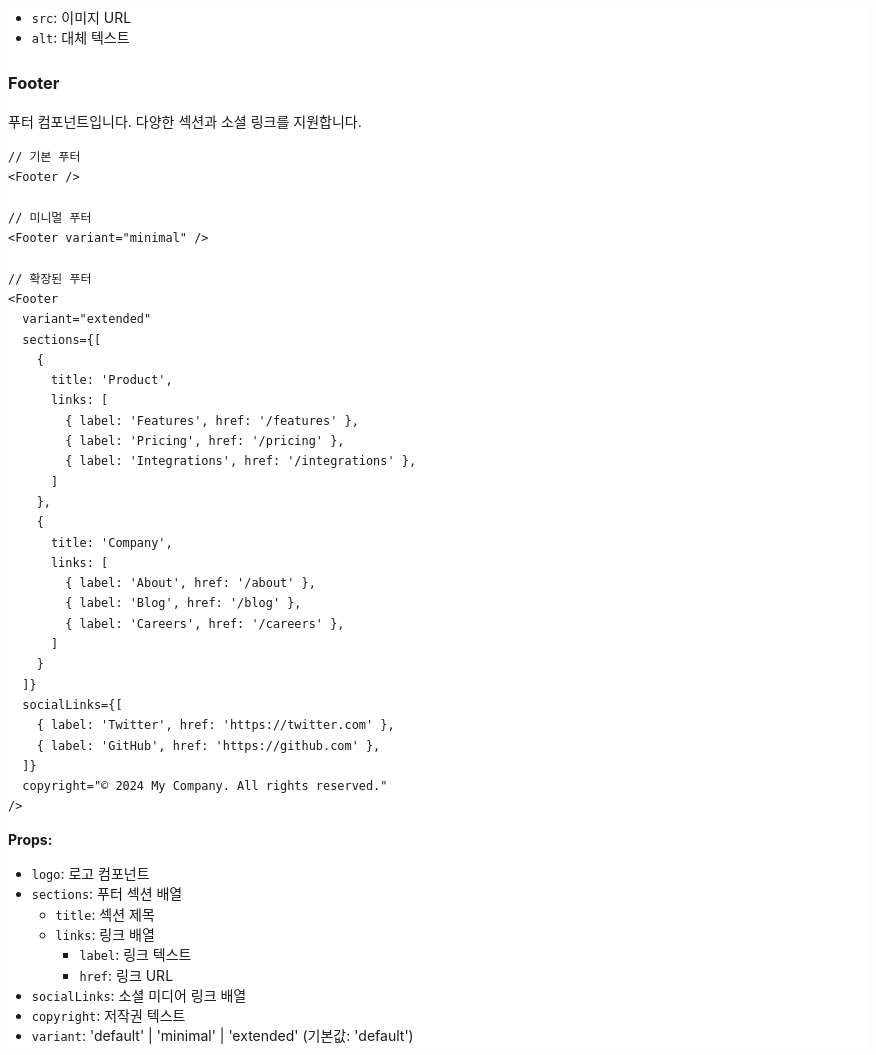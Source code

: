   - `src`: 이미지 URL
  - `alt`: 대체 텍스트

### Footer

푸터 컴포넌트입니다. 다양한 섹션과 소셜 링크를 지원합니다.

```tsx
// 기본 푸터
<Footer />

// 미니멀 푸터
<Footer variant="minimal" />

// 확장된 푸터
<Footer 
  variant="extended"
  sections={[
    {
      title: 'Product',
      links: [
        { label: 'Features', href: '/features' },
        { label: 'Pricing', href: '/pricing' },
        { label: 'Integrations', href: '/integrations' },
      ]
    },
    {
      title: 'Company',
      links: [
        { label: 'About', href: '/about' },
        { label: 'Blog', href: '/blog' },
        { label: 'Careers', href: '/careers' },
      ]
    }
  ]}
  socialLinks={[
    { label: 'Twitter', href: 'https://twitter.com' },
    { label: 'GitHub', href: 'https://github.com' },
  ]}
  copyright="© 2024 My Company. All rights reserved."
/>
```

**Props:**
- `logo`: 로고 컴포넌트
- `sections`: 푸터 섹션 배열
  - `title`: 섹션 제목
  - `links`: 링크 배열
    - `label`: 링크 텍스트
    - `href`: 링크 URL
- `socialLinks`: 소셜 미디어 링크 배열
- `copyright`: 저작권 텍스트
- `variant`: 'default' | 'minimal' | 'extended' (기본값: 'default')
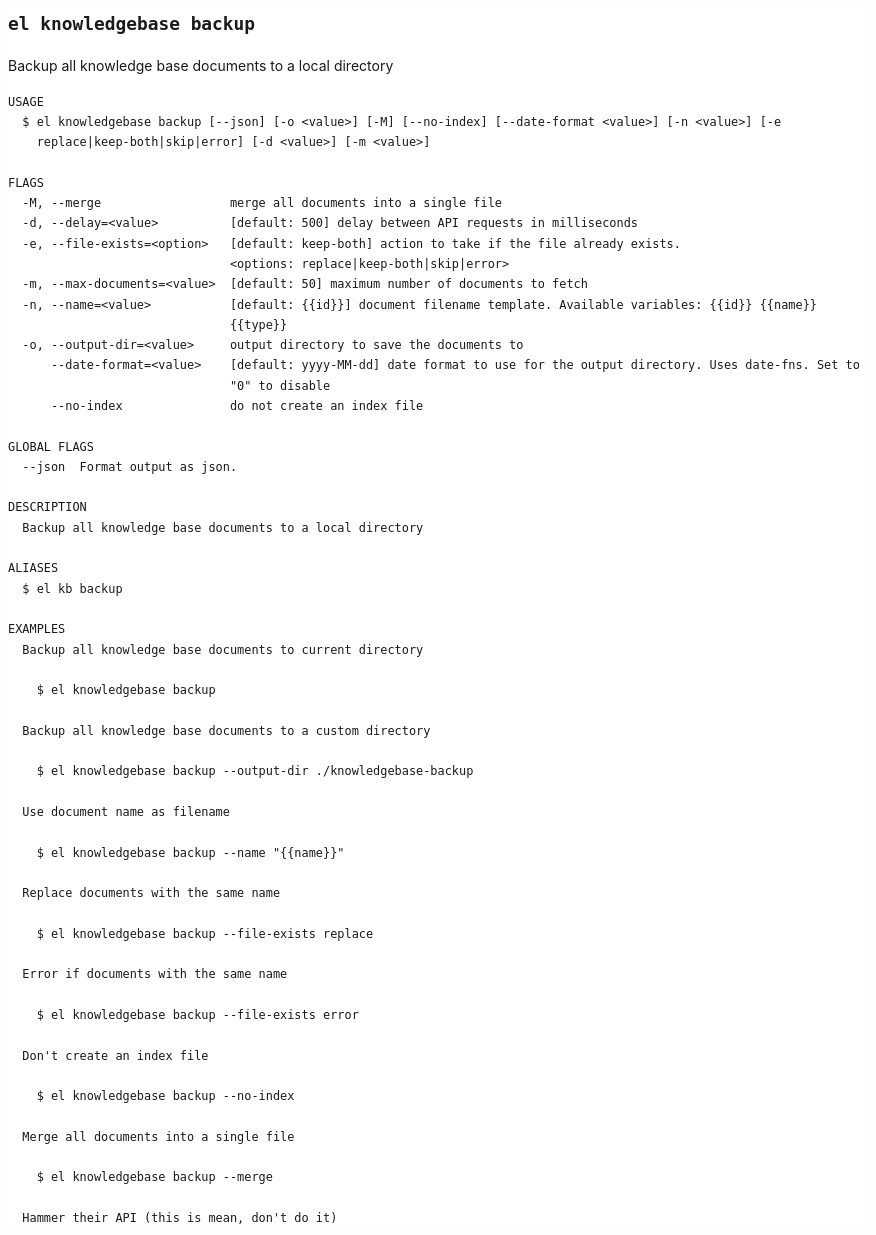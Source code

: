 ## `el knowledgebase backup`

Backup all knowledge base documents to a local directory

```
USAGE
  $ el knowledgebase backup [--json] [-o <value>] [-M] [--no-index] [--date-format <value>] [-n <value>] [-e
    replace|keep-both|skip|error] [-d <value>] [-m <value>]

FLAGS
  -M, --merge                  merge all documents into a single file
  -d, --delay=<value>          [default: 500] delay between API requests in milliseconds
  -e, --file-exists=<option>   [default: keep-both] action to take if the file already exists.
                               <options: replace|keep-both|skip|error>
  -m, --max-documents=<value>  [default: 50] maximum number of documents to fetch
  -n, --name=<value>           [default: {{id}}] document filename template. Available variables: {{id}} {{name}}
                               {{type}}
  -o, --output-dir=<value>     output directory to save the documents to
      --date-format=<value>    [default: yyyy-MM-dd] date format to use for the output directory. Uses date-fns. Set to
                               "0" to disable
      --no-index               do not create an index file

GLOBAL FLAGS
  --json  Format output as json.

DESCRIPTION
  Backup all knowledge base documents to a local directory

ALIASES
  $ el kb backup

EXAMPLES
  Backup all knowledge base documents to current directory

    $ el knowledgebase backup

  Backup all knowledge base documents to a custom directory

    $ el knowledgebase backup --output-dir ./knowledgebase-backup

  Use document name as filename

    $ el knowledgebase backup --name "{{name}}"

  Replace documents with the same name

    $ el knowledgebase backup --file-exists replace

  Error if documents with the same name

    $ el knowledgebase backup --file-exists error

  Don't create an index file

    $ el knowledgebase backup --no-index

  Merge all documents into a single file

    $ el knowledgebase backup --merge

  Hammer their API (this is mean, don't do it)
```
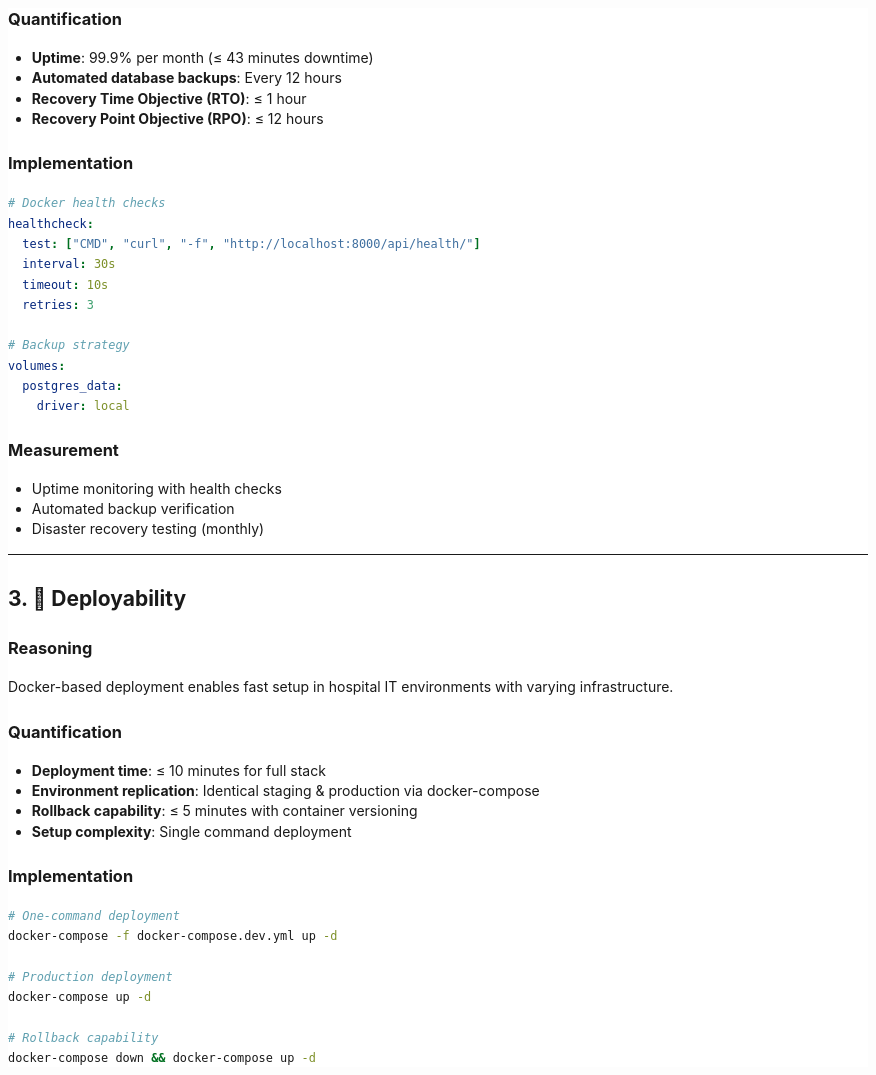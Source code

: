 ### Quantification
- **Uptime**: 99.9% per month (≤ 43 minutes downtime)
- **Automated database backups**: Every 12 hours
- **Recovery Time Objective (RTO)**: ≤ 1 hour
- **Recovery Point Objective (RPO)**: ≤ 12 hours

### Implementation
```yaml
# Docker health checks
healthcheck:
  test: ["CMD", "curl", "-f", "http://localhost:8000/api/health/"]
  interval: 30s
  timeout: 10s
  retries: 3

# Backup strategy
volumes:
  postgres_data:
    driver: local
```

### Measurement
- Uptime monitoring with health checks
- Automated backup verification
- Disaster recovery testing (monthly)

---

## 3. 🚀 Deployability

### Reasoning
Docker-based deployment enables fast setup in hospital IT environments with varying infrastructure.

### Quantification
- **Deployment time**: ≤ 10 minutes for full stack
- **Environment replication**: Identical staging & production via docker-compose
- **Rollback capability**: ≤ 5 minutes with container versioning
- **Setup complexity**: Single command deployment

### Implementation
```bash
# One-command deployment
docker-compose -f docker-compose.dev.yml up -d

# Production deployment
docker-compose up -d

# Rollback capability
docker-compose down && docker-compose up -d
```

··········

- Your task -
Nothing but the lines from the one containing "- **Deployment time**: ≤" through the last line of the data above should be set down, word for word.

- Completed exercise -
- **Deployment time**: ≤ 10 minutes for full stack
- **Environment replication**: Identical staging & production via docker-compose
- **Rollback capability**: ≤ 5 minutes with container versioning
- **Setup complexity**: Single command deployment

### Implementation
```bash
# One-command deployment
docker-compose -f docker-compose.dev.yml up -d

# Production deployment
docker-compose up -d

# Rollback capability
docker-compose down && docker-compose up -d
```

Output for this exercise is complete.